“The consent of the governed.” These five pivotal words in the Declaration of Independence contain the very core of how American government functions. They also provide the raison d’etre for those who make a living out of determining just what those being governed are willing to consent to: pollsters like Brock McCleary of Harrisburg-based Harper Polling.

McCleary, a Pennsylvania native, started his company in the wake of the 2012 election – he was the polling director of the National Republican Congressional Committee – leaving Washington, D.C., for the state capital. He has positioned Harper Polling to be the Republican version of Public Policy Polling, right down to its extensive use of the Interactive Voice Response automated survey technique, which has allowed him to reach many more households at a fraction of the cost of traditional live polling.

The move has a certain symmetry to it. In addition to Pennsylvania being McCleary’s home state, the first recorded instance of a public poll in the United States – a straw poll between Andrew Jackson and John Quincy Adams during the 1824 presidential race – was conducted by the Harrisburg Pennsylvaniannewspaper.

McCleary took some time off from crunching data to talk about what drew him to the polling profession, where it’s headed, and what and who he’ll be watching in the state’s primary on April 26.


C&S: When and how did you first get interested in politics?

BM: I was about 12 years old; it was 1988, and Dick Gephardt was running for president. We had Gephardt volunteers working out of our house. I guess I was enlisted in the campaign – I got interested, attended some political events and caught the bug. The Kennedys became a fascination thereafter – Democratic politicians got me interested at the outset. People will tell you partisanship is not one of my best traits.

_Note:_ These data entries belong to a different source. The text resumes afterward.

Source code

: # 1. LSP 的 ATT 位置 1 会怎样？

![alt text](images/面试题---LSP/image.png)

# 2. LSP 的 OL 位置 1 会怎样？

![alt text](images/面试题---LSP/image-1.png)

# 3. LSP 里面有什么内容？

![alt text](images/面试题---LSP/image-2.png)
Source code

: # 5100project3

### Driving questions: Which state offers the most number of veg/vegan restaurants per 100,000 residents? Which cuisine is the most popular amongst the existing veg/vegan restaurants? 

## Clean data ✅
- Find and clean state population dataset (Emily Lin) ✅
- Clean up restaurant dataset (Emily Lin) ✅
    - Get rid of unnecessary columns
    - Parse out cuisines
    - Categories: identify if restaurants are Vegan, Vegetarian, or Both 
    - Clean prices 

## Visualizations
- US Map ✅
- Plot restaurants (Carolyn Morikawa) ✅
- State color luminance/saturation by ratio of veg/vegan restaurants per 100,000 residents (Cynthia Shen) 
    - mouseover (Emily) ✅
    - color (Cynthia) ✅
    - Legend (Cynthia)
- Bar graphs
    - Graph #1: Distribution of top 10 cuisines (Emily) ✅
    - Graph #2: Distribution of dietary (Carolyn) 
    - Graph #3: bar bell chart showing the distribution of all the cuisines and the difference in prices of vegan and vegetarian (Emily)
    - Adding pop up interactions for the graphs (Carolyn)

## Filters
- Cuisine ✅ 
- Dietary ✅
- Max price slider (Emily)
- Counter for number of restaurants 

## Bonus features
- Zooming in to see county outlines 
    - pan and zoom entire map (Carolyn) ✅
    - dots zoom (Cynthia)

C&S: Why focus on polling?

BM: This was what I wanted to do; I’ve spent a lifetime building experience, and this was how I wanted to apply it. I’m fascinated by the ability of polling to make the unexplainable logical in politics. I’m less interested in outcomes than I am in why things happen. The ability to take the data and communicate it in a way that works with the flow of the campaign – a lot of the people who are in politics but don’t have a lot of experience with polling don’t understand the way the data fits the context and the flow of the campaign. The ability to interpret that in a real-world way – there is no higher skill than the ability to communicate what you find.


C&S: Could you elaborate on some of the changes the industry has gone through in recent years?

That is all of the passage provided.